E-2.646/2002


CAPTAÇÃO DE CAUSAS E CLIENTES - CRIAÇÃO DE ENTIDADE NÃO REGISTRÁVEL NA OAB - EXERCÍCIO ILEGAL DA PROFISSÃO - PROVIDÊNCIAS

A criação de entidade civil com propósitos de captar associados, ofertando serviços jurídicos mediante pagamento de importância rotulada como custeio ou expediente, praticado por pessoa não inscrita na OAB, configura exercício ilegal da profissão devendo ser apurada em esfera própria com incidência das responsabilidades pertinentes.
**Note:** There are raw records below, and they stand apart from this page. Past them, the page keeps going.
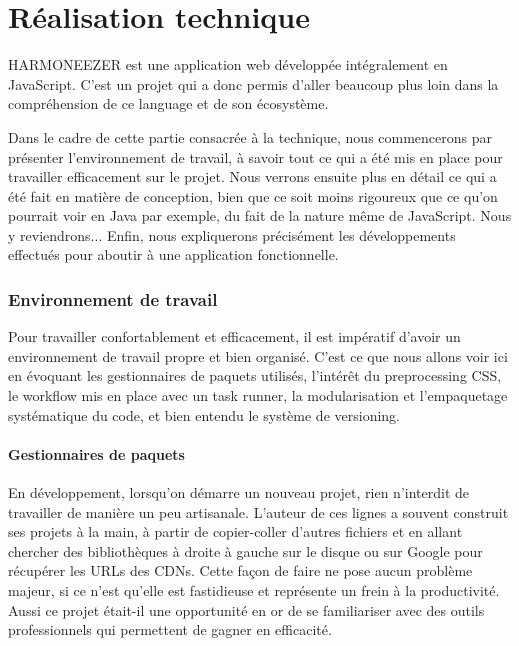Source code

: \documentclass[a4paper,12pt]{article}
\begin{document}
\newpage


\part{Réalisation technique}

HARMONEEZER est une application web développée intégralement en JavaScript. C'est un projet qui a donc permis d'aller beaucoup plus loin dans la compréhension de ce language et de son écosystème.

Dans le cadre de cette partie consacrée à la technique, nous commencerons par présenter l'environnement de travail, à savoir tout ce qui a été mis en place pour travailler efficacement sur le projet. Nous verrons ensuite plus en détail ce qui a été fait en matière de conception, bien que ce soit moins rigoureux que ce qu'on pourrait voir en Java par exemple, du fait de la nature même de JavaScript. Nous y reviendrons... Enfin, nous expliquerons précisément les développements effectués pour aboutir à une application fonctionnelle.

\section{Environnement de travail}

Pour travailler confortablement et efficacement, il est impératif d'avoir un environnement de travail propre et bien organisé. C'est ce que nous allons voir ici en évoquant les gestionnaires de paquets utilisés, l'intérêt du preprocessing CSS, le workflow mis en place avec un task runner, la modularisation et l'empaquetage systématique du code, et bien entendu le système de versioning.

\subsection{Gestionnaires de paquets}

En développement, lorsqu'on démarre un nouveau projet, rien n'interdit de travailler de manière un peu artisanale. L'auteur de ces lignes a souvent construit ses projets à la main, à partir de copier-coller d'autres fichiers et en allant chercher des bibliothèques à droite à gauche sur le disque ou sur Google pour récupérer les URLs des CDNs. Cette façon de faire ne pose aucun problème majeur, si ce n'est qu'elle est fastidieuse et représente un frein à la productivité. Aussi ce projet était-il une opportunité en or de se familiariser avec des outils professionnels qui permettent de gagner en efficacité.
\end{document}
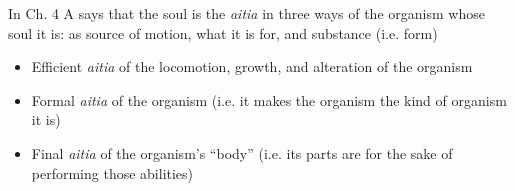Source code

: \documentclass[11pt]{article}
\begin{document}
\noindent In Ch. 4 A says that the soul is the \emph{aitia} in three ways of the organism whose soul it is: as source of motion, what it is for, and substance (i.e. form)
\begin{itemize}
\item Efficient \emph{aitia} of the locomotion, growth, and alteration of the organism

\item Formal \emph{aitia} of the organism (i.e. it makes the organism the kind of organism it is)

\item Final \emph{aitia} of the organism's ``body'' (i.e. its parts are for the sake of performing those abilities)
\end{itemize}
\end{document}
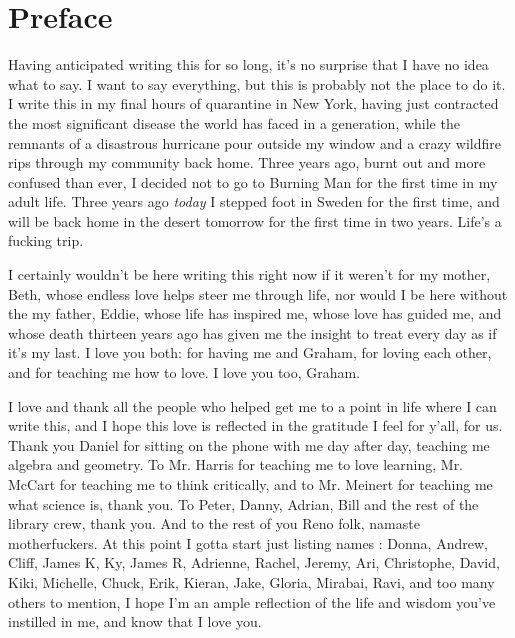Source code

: \documentclass[11pt, a4paper]{article}
\begin{document}
\thispagestyle{empty}
\newpage
\section*{Preface}

Having anticipated writing this for so long, it's no surprise that I have no
idea what to say. I want to say everything, but this is probably not the place
to do it. I write this in my final hours of quarantine in New York, having just
contracted the most significant disease the world has faced in a generation,
while the remnants of a disastrous hurricane pour outside my window and a crazy
wildfire rips through my community back home. Three years ago, burnt out and
more confused than ever, I decided not to go to Burning Man for the first time
in my adult life. Three years ago \emph{today} I stepped foot in Sweden for the
first time, and will be back home in the desert tomorrow for the first time in
two years. Life's a fucking trip.

I certainly wouldn't be here writing this right now if it weren't for my mother,
Beth, whose endless love helps steer me through life, nor would I be here
without the my father, Eddie, whose life has inspired me, whose love has guided
me, and whose death thirteen years ago has given me the insight to treat every
day as if it's my last. I love you both: for having me and Graham, for
loving each other, and for teaching me how to love. I love you too, Graham.

I love and thank all the people who helped get me to a point in life where I can
write this, and I hope this love is reflected in the gratitude I feel for y'all,
for us. Thank you Daniel for sitting on the phone with me day after day,
teaching me algebra and geometry. To Mr. Harris for teaching me to love
learning, Mr. McCart for teaching me to think critically, and to Mr. Meinert for
teaching me what science is, thank you. To Peter, Danny, Adrian, Bill and the
rest of the library crew, thank you. And to the rest of you Reno folk, namaste
motherfuckers. At this point I gotta start just listing names : Donna, Andrew,
Cliff, James K, Ky, James R, Adrienne, Rachel, Jeremy, Ari, Christophe, David,
Kiki, Michelle, Chuck, Erik, Kieran, Jake, Gloria, Mirabai, Ravi, and too many
others to mention, I hope I'm an ample reflection of the life and wisdom you've
instilled in me, and know that I love you.
\end{document}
O advogado que pertence a essa entidade e pratique os atos dispositivos em seus propósitos incorre em falta ética e está sujeito às sanções disciplinares.
Proc. E-2.646/02 - v.u. em 17/10/02 do parecer e ementa do Rel. Dr. CLÁUDIO FELIPPE ZALAF - Rev. Dr. JAIRO HABER - Presidente Dr. ROBISON BARONI.


RELATÓRIO – O presente processo diz respeito à representação nº. 032 da Comissão de Ética e Disciplina da Subseção de (...), onde consta o seguinte:

— Ofício encaminhado ao dd. presidente daquela subseção onde consta a criação da (...) – (...), entidade essa registrada em cartório de registro de imóveis, notas e documentos de (...).

— O objetivo desta entidade pretende, dentre outras atividades, oferecer uma “gama de serviços, mormente os jurídicos”, e que não há pagamento para a entidade e, sim, “apenas uma contribuição de custeio de pagamentos de anuidades ou de expedientes, segundo os serviços escolhidos pelos associados”. E arremata: “qualquer tipo de informação sobre seus direitos, principalmente lesados, são totalmente gratuitos” (sic).

— Alega que essa associação já ingressou com ação civil pública coletiva com sucesso e para implantar seu sistema está em contato com a (...) de (...) e que tem dois objetivos ao enviar o oficio à OAB:

a) mostra como é desenvolvido seu “serviço de captação de associado, e,

b)  não obstante a (...) não ser filiada, subordinada ou fiscalizada pela OAB, o intuito é aproximar as duas entidades com vistas à contratação de profissionais idôneos e especialistas em diferentes áreas do direito, operante nesta progressiva cidade.

— Faz várias outras considerações, coloca seu espaço físico para visitas, alega que seu objetivo é defender a categoria, politizar o cidadão ou orientá-los sobre seus direitos de cidadania.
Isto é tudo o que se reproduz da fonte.